• **What the exercise asks**
Your response should consist of the entries below, reproduced exactly and without their images.

[Data excerpts]
BEGIN

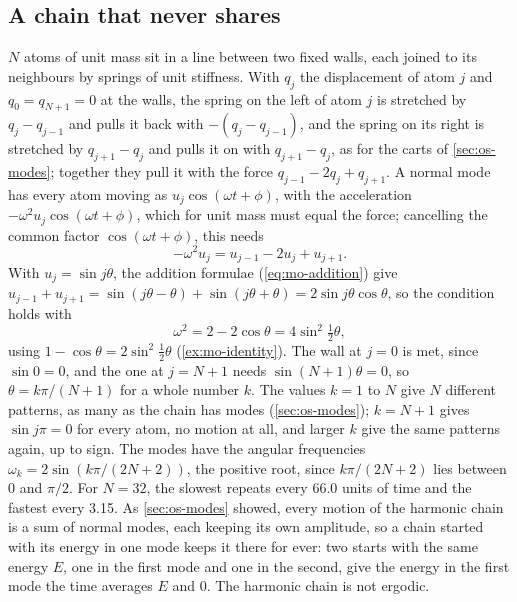 \subsection*{A chain that never shares}

$N$ atoms of unit mass sit in a line between two fixed walls, each joined
to its neighbours by springs of unit stiffness. With $q_j$ the displacement
of atom $j$ and $q_0 = q_{N+1} = 0$ at the walls, the spring on the left
of atom $j$ is stretched by $q_j - q_{j-1}$ and pulls it back with
$-(q_j - q_{j-1})$, and the spring on its right is stretched by $q_{j+1} -
q_j$ and pulls it on with $q_{j+1} - q_j$, as for the carts of
\cref{sec:os-modes}; together they pull it with the force $q_{j-1} - 2q_j
+ q_{j+1}$. A normal mode has every atom moving as $u_j\cos(\omega t +
\phi)$, with the acceleration $-\omega^2u_j\cos(\omega t + \phi)$, which
for unit mass must equal the force; cancelling the common factor
$\cos(\omega t + \phi)$, this needs
\begin{equation*}
   -\omega^2u_j = u_{j-1} - 2u_j + u_{j+1} .
\end{equation*}
With $u_j = \sin j\theta$, the addition formulae (\cref{eq:mo-addition})
give $u_{j-1} + u_{j+1} = \sin(j\theta - \theta) + \sin(j\theta + \theta)
= 2\sin j\theta\cos\theta$, so the condition holds with
\begin{equation*}
   \omega^2 = 2 - 2\cos\theta = 4\sin^2\tfrac12\theta ,
\end{equation*}
using $1 - \cos\theta = 2\sin^2\frac12\theta$ (\cref{ex:mo-identity}).
The wall at $j = 0$ is met, since $\sin0 = 0$, and the one at $j = N + 1$
needs $\sin(N + 1)\theta = 0$, so $\theta = k\pi/(N + 1)$ for a whole
number $k$. The values $k = 1$ to $N$ give $N$ different patterns, as many
as the chain has modes (\cref{sec:os-modes}); $k = N + 1$ gives $\sin
j\pi = 0$ for every atom, no motion at all, and larger $k$ give the same
patterns again, up to sign. The modes have the angular frequencies
$\omega_k = 2\sin(k\pi/(2N + 2))$, the positive root, since $k\pi/(2N +
2)$ lies between 0 and $\pi/2$. For $N =
32$, the slowest repeats every 66.0 units of time and the fastest every
3.15. As \cref{sec:os-modes} showed, every motion of the harmonic chain
is a sum of normal modes, each keeping its own amplitude, so a chain
started with its energy in one mode keeps it there for ever: two starts
with the same energy $E$, one in the first mode and one in the second,
give the energy in the first mode the time averages $E$ and 0. The
harmonic chain is not ergodic.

END

• **Reply to the exercise**
 \subsection*{A chain that never shares}

$N$ atoms of unit mass sit in a line between two fixed walls, each joined
to its neighbours by springs of unit stiffness. With $q_j$ the displacement
of atom $j$ and $q_0 = q_{N+1} = 0$ at the walls, the spring on the left
of atom $j$ is stretched by $q_j - q_{j-1}$ and pulls it back with
$-(q_j - q_{j-1})$, and the spring on its right is stretched by $q_{j+1} -
q_j$ and pulls it on with $q_{j+1} - q_j$, as for the carts of
\cref{sec:os-modes}; together they pull it with the force $q_{j-1} - 2q_j
+ q_{j+1}$. A normal mode has every atom moving as $u_j\cos(\omega t +
\phi)$, with the acceleration $-\omega^2u_j\cos(\omega t + \phi)$, which
for unit mass must equal the force; cancelling the common factor
$\cos(\omega t + \phi)$, this needs
\begin{equation*}
   -\omega^2u_j = u_{j-1} - 2u_j + u_{j+1} .
\end{equation*}
With $u_j = \sin j\theta$, the addition formulae (\cref{eq:mo-addition})
give $u_{j-1} + u_{j+1} = \sin(j\theta - \theta) + \sin(j\theta + \theta)
= 2\sin j\theta\cos\theta$, so the condition holds with
\begin{equation*}
   \omega^2 = 2 - 2\cos\theta = 4\sin^2\tfrac12\theta ,
\end{equation*}
using $1 - \cos\theta = 2\sin^2\frac12\theta$ (\cref{ex:mo-identity}).
The wall at $j = 0$ is met, since $\sin0 = 0$, and the one at $j = N + 1$
needs $\sin(N + 1)\theta = 0$, so $\theta = k\pi/(N + 1)$ for a whole
number $k$. The values $k = 1$ to $N$ give $N$ different patterns, as many
as the chain has modes (\cref{sec:os-modes}); $k = N + 1$ gives $\sin
j\pi = 0$ for every atom, no motion at all, and larger $k$ give the same
patterns again, up to sign. The modes have the angular frequencies
$\omega_k = 2\sin(k\pi/(2N + 2))$, the positive root, since $k\pi/(2N +
2)$ lies between 0 and $\pi/2$. For $N =
32$, the slowest repeats every 66.0 units of time and the fastest every
3.15. As \cref{sec:os-modes} showed, every motion of the harmonic chain
is a sum of normal modes, each keeping its own amplitude, so a chain
started with its energy in one mode keeps it there for ever: two starts
with the same energy $E$, one in the first mode and one in the second,
give the energy in the first mode the time averages $E$ and 0. The
harmonic chain is not ergodic.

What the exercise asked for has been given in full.